Objectives: Teach the elements of the coma exam and brain death exam
Objective: Appraise the available clinical data in making a diagnosis of brain death
Rationale: The coma and brain death exams are more focused than the comprehensive neurologic exam—which cannot be performed in many neurocritically ill patients—and require application of brainstem functional anatomy. Brain death is often misunderstood, and misdiagnosis has grave ramifications for the patient and for the medical field in general.
Objective: Interpret neuroimaging (both CT and MRI) to recognize common critical pathologies and the compartment(s) affected
Objective: Hypothesize what impending clinicoradiographic progression may be at risk of occurring (e.g. stroke types, herniations, hydrocephalus) based on imaging interpretation
Rationale: Localization of the compartment in which a pathology lies informs the etiology and risk profile. Providing clinical correlation and anticipating what progression could entail helps to inform the clinical team of the early signs/symptoms to monitor, which may help improve outcomes.
Objective: Identify the different modalities and strengths/weaknesses of ICP monitoring
Objective: Interpret abnormal ICP waveforms (e.g. plateau waves)
Objective: Recognize the signs/symptoms of elevated ICP in the absence of invasive monitoring (i.e. plateau waves)
Rationale: Abnormal waveforms may provide clues to impending decline despite normal quantitative ICP measurements. However, when invasive monitoring is not available, patients may exhibit non-specific signs and symptoms that, in the clinical context, require swift recognition and intervention to prevent morbidity and mortality.

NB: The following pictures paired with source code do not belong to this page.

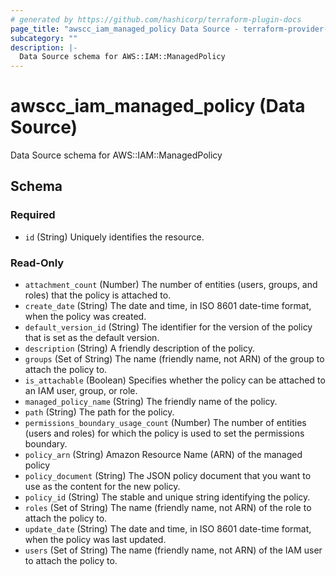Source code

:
 ```yaml
---
# generated by https://github.com/hashicorp/terraform-plugin-docs
page_title: "awscc_iam_managed_policy Data Source - terraform-provider-awscc"
subcategory: ""
description: |-
  Data Source schema for AWS::IAM::ManagedPolicy
---
```


# awscc_iam_managed_policy (Data Source)

Data Source schema for AWS::IAM::ManagedPolicy



<!-- schema generated by tfplugindocs -->
## Schema

### Required

- `id` (String) Uniquely identifies the resource.

### Read-Only

- `attachment_count` (Number) The number of entities (users, groups, and roles) that the policy is attached to.
- `create_date` (String) The date and time, in ISO 8601 date-time format, when the policy was created.
- `default_version_id` (String) The identifier for the version of the policy that is set as the default version.
- `description` (String) A friendly description of the policy.
- `groups` (Set of String) The name (friendly name, not ARN) of the group to attach the policy to.
- `is_attachable` (Boolean) Specifies whether the policy can be attached to an IAM user, group, or role.
- `managed_policy_name` (String) The friendly name of the policy.
- `path` (String) The path for the policy.
- `permissions_boundary_usage_count` (Number) The number of entities (users and roles) for which the policy is used to set the permissions boundary.
- `policy_arn` (String) Amazon Resource Name (ARN) of the managed policy
- `policy_document` (String) The JSON policy document that you want to use as the content for the new policy.
- `policy_id` (String) The stable and unique string identifying the policy.
- `roles` (Set of String) The name (friendly name, not ARN) of the role to attach the policy to.
- `update_date` (String) The date and time, in ISO 8601 date-time format, when the policy was last updated.
- `users` (Set of String) The name (friendly name, not ARN) of the IAM user to attach the policy to.
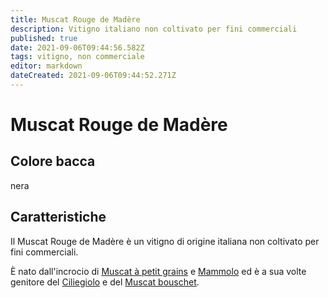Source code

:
 ```yaml
---
title: Muscat Rouge de Madère
description: Vitigno italiano non coltivato per fini commerciali
published: true
date: 2021-09-06T09:44:56.582Z
tags: vitigno, non commerciale
editor: markdown
dateCreated: 2021-09-06T09:44:52.271Z
---
```


# Muscat Rouge de Madère

## Colore bacca
nera

## Caratteristiche

Il Muscat Rouge de Madère è un vitigno di origine italiana non coltivato per fini commerciali. 

È nato dall'incrocio di [Muscat à petit grains](/vitigni/bacca-bianca/muscat-a-petit-grains) e [Mammolo](/vitigni/bcca-nera/mammolo) ed è a sua volte genitore del [Ciliegiolo](/vitigni/bacca-nera/ciliegiolo) e del [Muscat bouschet](/vitigni/bacca-nera/muscat-bouschet).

Objective: Select a management strategy for managing elevated ICPs, whether known via invasive monitoring or by clinical signs/symptoms
Rationale: Elevated ICP can result from a variety of neurologic pathologies, and medical management—as well as indication for surgical management such as CSF diversion or decompressive craniectomy—is needed to appropriately manage patients.
Objective: Give examples of available rapid-response EEG devices (e.g. Ceribell)
Objective: Discuss the inherent limitations of these devices
Rationale: Use of rapid-response devices is increasing nationwide as availability increases and the benefits are appreciated. However, clinical practice is influenced by the limitations inherent to the modality, as this modality does not remove the need for full-array continuous EEG.
Objective: Explain the indications for continuous EEG
Objective: Recommend the duration of continuous EEG monitoring based on the clinical scenario
Objective: Recognize the ACNS Critical Care EEG terminology
Rationale: Continuous EEG is a ubiquitous diagnostic test in neurocritical care, but its use and application are nuanced. Knowledge of the indications and determination of monitoring duration will optimize its clinical utility. Recognition of ACNS’ terminology in formal reports influences the decision-making process for further monitoring and/or treatment.
Objectives: Describe the pathophysiology of ischemic stroke, IPH, SAH, SDH, EDH, IVH, status epilepticus, neuromuscular respiratory failure, TBI, and tSCI
Objectives: Summarize the diagnostic and therapeutic management of ischemic stroke, IPH, SAH, SDH, EDH, IVH, status epilepticus, neuromuscular respiratory failure, TBI, and tSCI
Rationale: These are the most common neurologic emergencies that neurologists will either primarily manage or on which they’ll be consulted. Selection and prioritization of diagnostic and therapeutic options follow from an understanding of the applicable pathophysiology, and may reduce the chances of leaving out any key task. Discussion of the characteristics (e.g. sensitivity, specificity) inherent to the diagnostic tests allows for more informed, accurate diagnosis and management beyond the first level.
Objectives: Integrate clinical, radiographic, and electrophysiologic data while adhering to the latest guidelines and evidence base to provide post-cardiac arrest neuroprognostication and post-TBI neuroprognostication
Rationale: Cardiac arrest and TBI are the two most common conditions for which neurologists may be called upon to provide neuroprognostication. Much uncertainty can be present, but it is the neurologist’s responsibility to try to utilize multimodal testing where indicated to prognosticate as best possible. There is a relatively mature yet constantly evolving literature for this topic in these conditions, with recent NCS guidelines published after extensive literature reviews. The general trend has been an increase in understanding that several various markers used to predict poor outcomes, such as myoclonus or the presence of DAI, are not reliable and may lead to falsely pessimistic assessments.